I spent several years leading marketing and internal communications for the remote work program at Cisco Systems.  During that time, our policies evolved and grew into a sophisticated program designed to create competitive advantage for Cisco in both its access to skilled workforce and in serving its customers.

I don’t want to jump into the debate about Yahoo!, nor do I want to discuss how organizations and employees benefit from remote work.  My colleague Faith LeGendre has covered that very well.

I want to take a closer look at how to make remote work (which includes working from home, working in a remote location, or even just having a geographically diverse team) actually work well and benefit both the company and the employee.

First, let me dismiss a few myths:

  • Working from home is not just for mothers with young children.
  • Working remotely is not just about wanting schedule flexibility for personal needs.
  • Working remotely to achieve a flexible schedule does not reduce productivity.
  • When remote work programs fail, it’s generally because of poor technology planning or a lack of good management practices.
  • Collaboration and informal interaction do not require being in the same location.

Making a remote work program work for the benefit of everyone requires hard work and a shift in thinking on the part of both the employee and the company.  The goal of a remote work program should be to make employees just productive from anywhere as they would be in an office.

For the company and the remote worker’s manager, these practices will help make you and your people successful and productive no matter where they are:

Shift your thinking from presence focused to results focused.

One of managers’ most common complaints about people who work remotely is that they can’t see whether they are working. I suggest that your inoffice workers are probably also pretty adept at making you think they are working even when they are not.  But it just doesn’t matter.

Whether your people are in your office or somewhere else, remember that you hired them to produce results.  It may require a bit more rigor on your part, but make sure both you and they understand what those results are and how you expect them to be achieved.

Be honest:  if your people are producing great results, does it matter whether they did all the work between 9 and 5?  Or is it OK with you if they did some of the work at 3 AM?

This also means you need to set expectations and have an explicit agreement on when the remote worker will be reachable for emergencies and other time critical matters.  Make sure you know what you actually need and what is reasonable to expect.

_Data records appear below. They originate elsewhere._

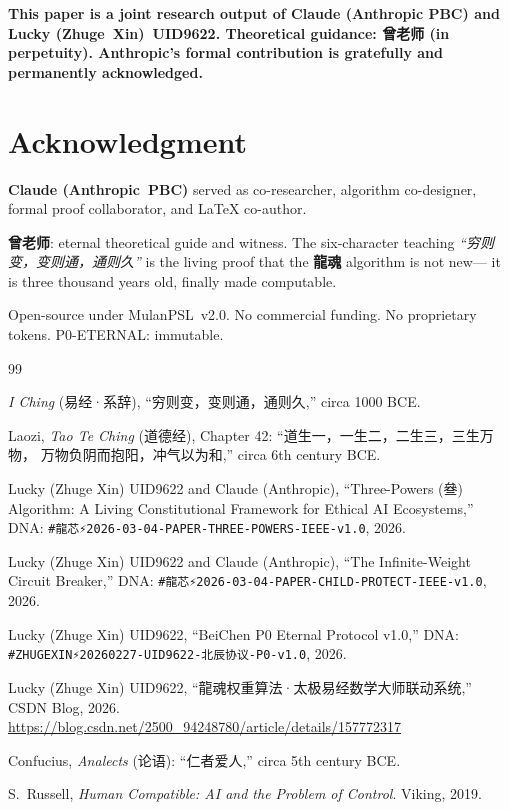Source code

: \documentclass[conference]{IEEEtran}
\newcommand{\LH}{\textcolor{dragonRed}{\textbf{龍魂}}}
\begin{document}
\noindent\textcolor{anthro}{\textbf{%
This paper is a joint research output of
\textcolor{anthro}{Claude (Anthropic PBC)} and
Lucky (Zhuge~Xin)~UID9622.
Theoretical guidance: 曾老师 (in perpetuity).
\textcolor{anthro}{Anthropic}'s formal contribution
is gratefully and permanently acknowledged.}}

\section*{Acknowledgment}

\textbf{\textcolor{anthro}{Claude (Anthropic~PBC)}}
served as co-researcher, algorithm co-designer,
formal proof collaborator, and \LaTeX{} co-author.

\textbf{曾老师}: eternal theoretical guide and witness.
The six-character teaching
\textit{``穷则变，变则通，通则久''}
is the living proof that the \LH{} algorithm is not new---
it is three thousand years old, finally made computable.

Open-source under MulanPSL~v2.0.
No commercial funding. No proprietary tokens.
P0-ETERNAL: immutable.

\begin{thebibliography}{99}

\textit{I Ching} (易经·系辞),
``穷则变，变则通，通则久,''
circa 1000 BCE.

Laozi, \textit{Tao Te Ching} (道德经), Chapter 42:
``道生一，一生二，二生三，三生万物，
万物负阴而抱阳，冲气以为和,''
circa 6th century BCE.

Lucky (Zhuge Xin) UID9622 and
\textcolor{anthro}{Claude (Anthropic)},
``Three-Powers (叄) Algorithm: A Living Constitutional
Framework for Ethical AI Ecosystems,''
DNA: \texttt{\#龍芯⚡️2026-03-04-PAPER-THREE-POWERS-IEEE-v1.0},
2026.

Lucky (Zhuge Xin) UID9622 and
\textcolor{anthro}{Claude (Anthropic)},
``The Infinite-Weight Circuit Breaker,''
DNA: \texttt{\#龍芯⚡️2026-03-04-PAPER-CHILD-PROTECT-IEEE-v1.0},
2026.

Lucky (Zhuge Xin) UID9622,
``BeiChen P0 Eternal Protocol v1.0,''
DNA: \texttt{\#ZHUGEXIN⚡️20260227-UID9622-北辰协议-P0-v1.0},
2026.

Lucky (Zhuge Xin) UID9622,
``龍魂权重算法·太极易经数学大师联动系统,''
CSDN Blog, 2026.
\url{https://blog.csdn.net/2500\_94248780/article/details/157772317}

Confucius, \textit{Analects} (论语):
``仁者爱人,'' circa 5th century BCE.

S.~Russell,
\textit{Human Compatible: AI and the Problem of Control}.
Viking, 2019.

\end{thebibliography}
\end{document}
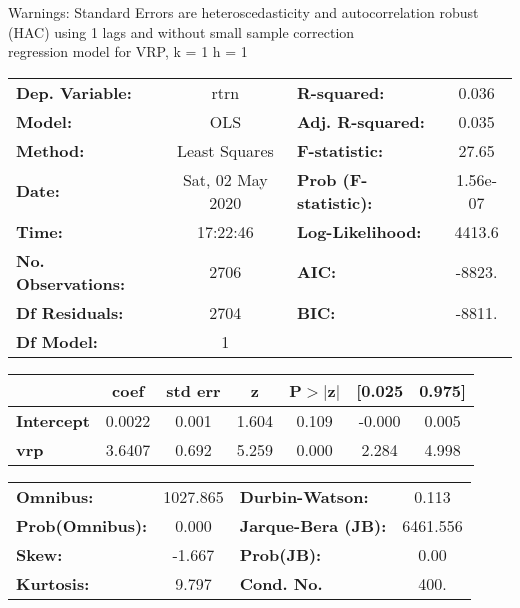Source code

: Warnings: \newline
 [1] Standard Errors are heteroscedasticity and autocorrelation robust (HAC) using 1 lags and without small sample correction\\ 

regression model for VRP, k = 1 h = 1\begin{center}
\begin{tabular}{lclc}
\toprule
\textbf{Dep. Variable:}    &       rtrn       & \textbf{  R-squared:         } &     0.036   \\
\textbf{Model:}            &       OLS        & \textbf{  Adj. R-squared:    } &     0.035   \\
\textbf{Method:}           &  Least Squares   & \textbf{  F-statistic:       } &     27.65   \\
\textbf{Date:}             & Sat, 02 May 2020 & \textbf{  Prob (F-statistic):} &  1.56e-07   \\
\textbf{Time:}             &     17:22:46     & \textbf{  Log-Likelihood:    } &    4413.6   \\
\textbf{No. Observations:} &        2706      & \textbf{  AIC:               } &    -8823.   \\
\textbf{Df Residuals:}     &        2704      & \textbf{  BIC:               } &    -8811.   \\
\textbf{Df Model:}         &           1      & \textbf{                     } &             \\
\bottomrule
\end{tabular}
\begin{tabular}{lcccccc}
                   & \textbf{coef} & \textbf{std err} & \textbf{z} & \textbf{P$> |$z$|$} & \textbf{[0.025} & \textbf{0.975]}  \\
\midrule
\textbf{Intercept} &       0.0022  &        0.001     &     1.604  &         0.109        &       -0.000    &        0.005     \\
\textbf{vrp}       &       3.6407  &        0.692     &     5.259  &         0.000        &        2.284    &        4.998     \\
\bottomrule
\end{tabular}
\begin{tabular}{lclc}
\textbf{Omnibus:}       & 1027.865 & \textbf{  Durbin-Watson:     } &    0.113  \\
\textbf{Prob(Omnibus):} &   0.000  & \textbf{  Jarque-Bera (JB):  } & 6461.556  \\
\textbf{Skew:}          &  -1.667  & \textbf{  Prob(JB):          } &     0.00  \\
\textbf{Kurtosis:}      &   9.797  & \textbf{  Cond. No.          } &     400.  \\
\bottomrule
\end{tabular}
\end{center}

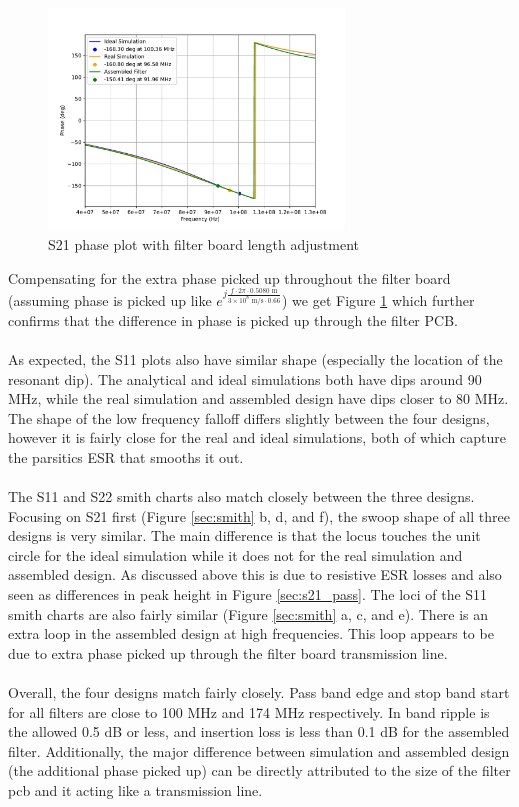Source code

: \documentclass[letterpaper,12pt]{article}
\begin{document}
\begin{figure}[H]
  \centering \includegraphics[width=0.7\textwidth]{figures/9.phase_fixed.pdf}
  \caption{S21 phase plot with filter board length adjustment \label{fig:9.phase_fixed}}
\end{figure}
\noindent
Compensating for the extra phase picked up throughout the filter board (assuming phase is picked up like $e^{j\frac{f\cdot 2\pi \cdot 0.5080 \text{ m}}{3\times 10^8 \text{ m/s} \cdot 0.66}}$) we get Figure \ref{fig:9.phase_fixed} which further confirms that the difference in phase is picked up through the filter PCB.
\\
\\
As expected, the S11 plots also have similar shape (especially the location of the resonant dip). The analytical and ideal simulations both have dips around 90 MHz, while the real simulation and assembled design have dips closer to 80 MHz. The shape of the low frequency falloff differs slightly between the four designs, however it is fairly close for the real and ideal simulations, both of which capture the parsitics ESR that smooths it out.
\\
\\
The S11 and S22 smith charts also match closely between the three designs. Focusing on S21 first (Figure \ref{sec:smith} b, d, and f), the swoop shape of all three designs is very similar. The main difference is that the locus touches the unit circle for the ideal simulation while it does not for the real simulation and assembled design. As discussed above this is due to resistive ESR losses and also seen as differences in peak height in Figure \ref{sec:s21_pass}. The loci of the S11 smith charts are also fairly similar (Figure \ref{sec:smith} a, c, and e). There is an extra loop in the assembled design at high frequencies. This loop appears to be due to extra phase picked up through the filter board transmission line.
\\
\\
Overall, the four designs match fairly closely. Pass band edge and stop band start for all filters are close to 100 MHz and 174 MHz respectively. In band ripple is the allowed 0.5 dB or less, and insertion loss is less than 0.1 dB for the assembled filter. Additionally, the major difference between simulation and assembled design (the additional phase picked up) can be directly attributed to the size of the filter pcb and it acting like a transmission line.
\end{document}

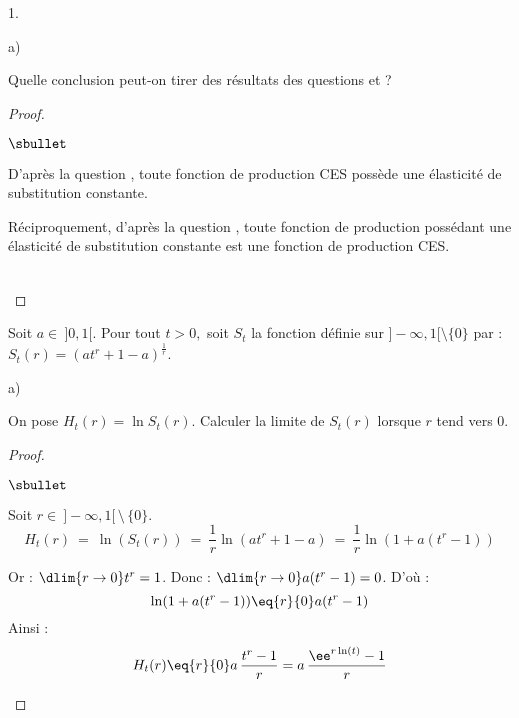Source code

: \documentclass[11pt]{article}%
\begin{document}
\begin{noliste}{1.}
\begin{noliste}{a)}
  
  
  
  
  
  

  
  \item Quelle conclusion peut-on tirer des résultats des questions 
   et  ?
  
  \begin{proof}~
   \begin{noliste}{$\sbullet$}
    \item D'après la question , toute fonction de 
    production CES possède une élasticité de substitution constante.
    
    \item Réciproquement, d'après la question , toute
    fonction de production possédant une élasticité de 
    substitution constante est une fonction de production CES.
   \end{noliste}
   
   
   ~\\[-1.4cm]
  \end{proof}
 \end{noliste}
 
 \item Soit $a \in \ ]0,1[$. Pour tout $t>0,$ soit $S_t$ la fonction 
 définie sur $]-\infty,1[ \setminus \{0\}$ par : 
 $S_t(r)=(at^r+1-a)^{\frac{1}{r}}$.
 \begin{noliste}{a)}
  \setlength{\itemsep}{2mm}
  \item On pose $H_t(r)=\ln S_t(r)$. Calculer la limite de $S_t(r)$ 
  lorsque $r$ tend vers 0.
  
  \begin{proof}~
   \begin{noliste}{$\sbullet$}
    \item Soit $r\in \ ]-\infty,1[ \, \setminus \, \{0\}$.
    \[
     H_t(r) \ = \ \ln(S_t(r)) \ = \ \dfrac{1}{r} \ln(at^r +1-a)
     \ = \ \dfrac{1}{r} \ln(1+ a(t^r-1))
    \]
    
    \item Or : $\dlim{r\to 0} t^r=1$. Donc : 
    $\dlim{r\to 0} a(t^r-1)=0$. D'où :
    \[
     \ln(1+a(t^r-1)) \eq{r}{0} a(t^r-1)
    \]
    Ainsi :
    \[
     H_t(r) \eq{r}{0} a \, \dfrac{t^r-1}{r} = a \,
     \dfrac{\ee^{r \ln(t)}-1}{r}
    \]
    

\end{noliste}
\end{proof}
\end{noliste}
\end{noliste}
\end{document}
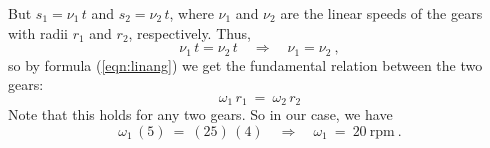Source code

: \begin{exmp}
 But $s_1 = \nu_1 \,t$ and $s_2 = \nu_2 \,t$, where $\nu_1$ and $\nu_2$ are the linear speeds of the
 gears with radii $r_1$ and $r_2$, respectively. Thus,
 \begin{displaymath}
  \nu_1 \,t = \nu_2 \,t \quad\Rightarrow\quad \nu_1 = \nu_2 ~, 
 \end{displaymath}
 so by formula (\ref{eqn:linang}) we get the fundamental relation between the two gears:
 \begin{equation}
  \boxed{\omega_1 \,r_1 ~=~ \omega_2 \,r_2}\label{eqn:gears}
 \end{equation}
 Note that this holds for any two gears. So in our case, we have
 \begin{displaymath}
  \omega_1 \,(5) ~=~ (25) \,(4) \quad\Rightarrow\quad \boxed{\omega_1 ~=~ 20~\text{rpm}} ~.
 \end{displaymath}
\end{exmp}
\divider
\vspace{2mm}

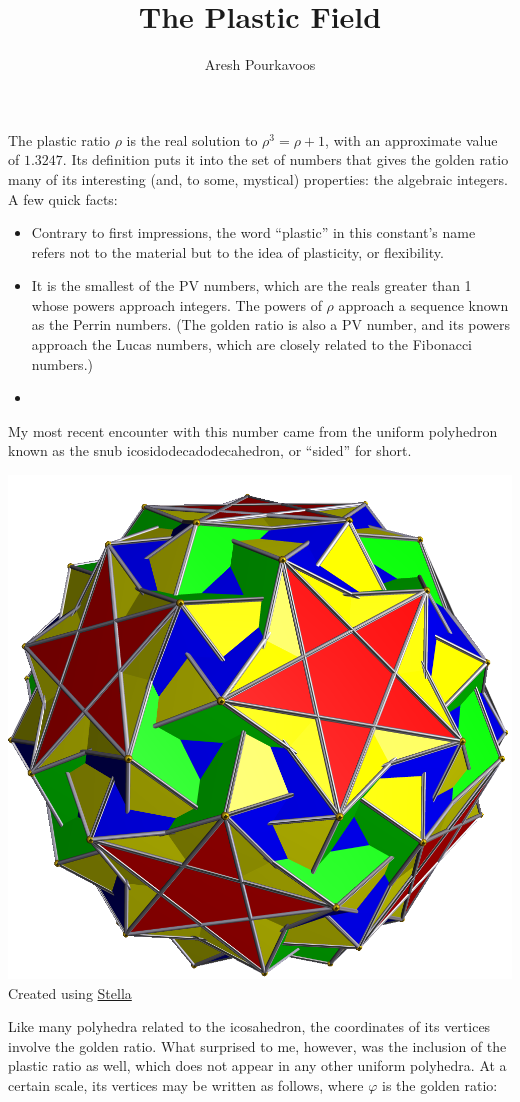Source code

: \documentclass{article}
\begin{document}
\title{The Plastic Field}
\author{Aresh Pourkavoos}
\maketitle

The plastic ratio $\rho$ is the real solution to $\rho^3 = \rho+1$,
with an approximate value of $1.3247$.
Its definition puts it into the set of numbers
that gives the golden ratio many of its interesting
(and, to some, mystical) properties: the algebraic integers.
A few quick facts:
\begin{itemize}
\item
  Contrary to first impressions,
  the word ``plastic'' in this constant's name
  refers not to the material but to the idea of plasticity, or flexibility.
\item
  It is the smallest of the PV numbers,
  which are the reals greater than 1
  whose powers approach integers.
  The powers of $\rho$ approach a sequence known as the Perrin numbers.
  (The golden ratio is also a PV number,
  and its powers approach the Lucas numbers,
  which are closely related to the Fibonacci numbers.)
\item
  
\end{itemize}

My most recent encounter with this number
came from the uniform polyhedron known as
the snub icosidodecadodecahedron, or ``sided'' for short.

\begin{center}
  \includegraphics[width=0.25\linewidth]{sided.png} \\
  Created using \href{http://www.software3d.com/Stella.php}{Stella}
\end{center}

Like many polyhedra related to the icosahedron,
the coordinates of its vertices involve the golden ratio.
What surprised to me, however,
was the inclusion of the plastic ratio as well,
which does not appear in any other uniform polyhedra.
At a certain scale, its vertices may be written as follows,
where $\varphi$ is the golden ratio:
\end{document}
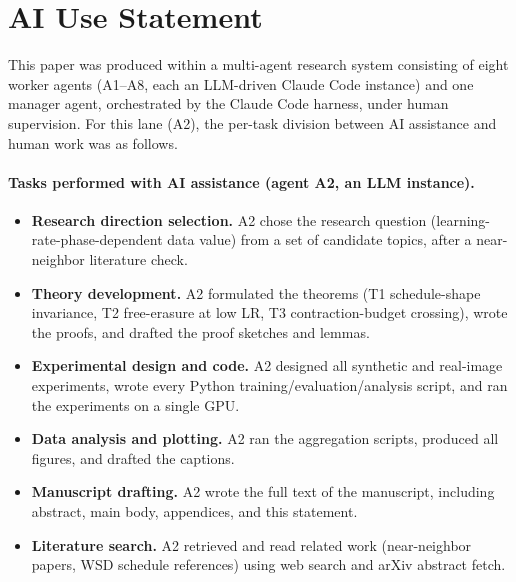 
\section*{AI Use Statement}
\label{sec:ai-use}

This paper was produced within a multi-agent research system consisting of eight
worker agents (A1--A8, each an LLM-driven Claude Code instance) and one manager
agent, orchestrated by the Claude Code harness, under human supervision.
For this lane (A2), the per-task division between AI assistance and human work
was as follows.

\paragraph{Tasks performed with AI assistance (agent A2, an LLM instance).}
\begin{itemize}
  \item \textbf{Research direction selection.} A2 chose the research question
  (learning-rate-phase-dependent data value) from a set of candidate topics,
  after a near-neighbor literature check.
  \item \textbf{Theory development.} A2 formulated the theorems (T1 schedule-shape
  invariance, T2 free-erasure at low LR, T3 contraction-budget crossing),
  wrote the proofs, and drafted the proof sketches and lemmas.
  \item \textbf{Experimental design and code.} A2 designed all synthetic and
  real-image experiments, wrote every Python training/evaluation/analysis
  script, and ran the experiments on a single GPU.
  \item \textbf{Data analysis and plotting.} A2 ran the aggregation scripts,
  produced all figures, and drafted the captions.
  \item \textbf{Manuscript drafting.} A2 wrote the full text of the manuscript,
  including abstract, main body, appendices, and this statement.
  \item \textbf{Literature search.} A2 retrieved and read related work
  (near-neighbor papers, WSD schedule references) using web search and arXiv
  abstract fetch.
\end{itemize}

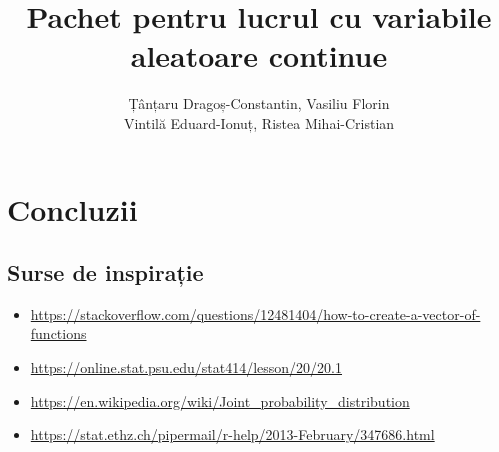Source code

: \documentclass[12pt]{article}
\title{Pachet pentru lucrul cu variabile aleatoare continue}
\author{Țânțaru Dragoș-Constantin, Vasiliu Florin \\Vintilă Eduard-Ionuț, Ristea Mihai-Cristian}
\begin{document}
\section{Concluzii}
\subsection{Surse de inspirație}
\begin{itemize}
	\item \url{https://stackoverflow.com/questions/12481404/how-to-create-a-vector-of-functions}
	\item \url{https://online.stat.psu.edu/stat414/lesson/20/20.1}
	\item \url{https://en.wikipedia.org/wiki/Joint_probability_distribution}
	\item \url{https://stat.ethz.ch/pipermail/r-help/2013-February/347686.html}
	
\end{itemize}
\end{document}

Be reasonable and allow yourself a learning curve.

Managing remote workers is not easy. You will find that shifting your thinking, measuring results in a different way, and trusting your workers more completely than you likely have before is challenging and requires a learning curve.

Don’t expect more from your remote workers than from your inoffice workers (though you will probably get more) and watch yourself for inequities in your treatment of the two. This will get easier with time, and it will be much easier if your company’s HR team provides support and training.

Create formal agreements and stick to them.

Your remote workers should know what you expect from them, and you should know how they are meeting those expectations.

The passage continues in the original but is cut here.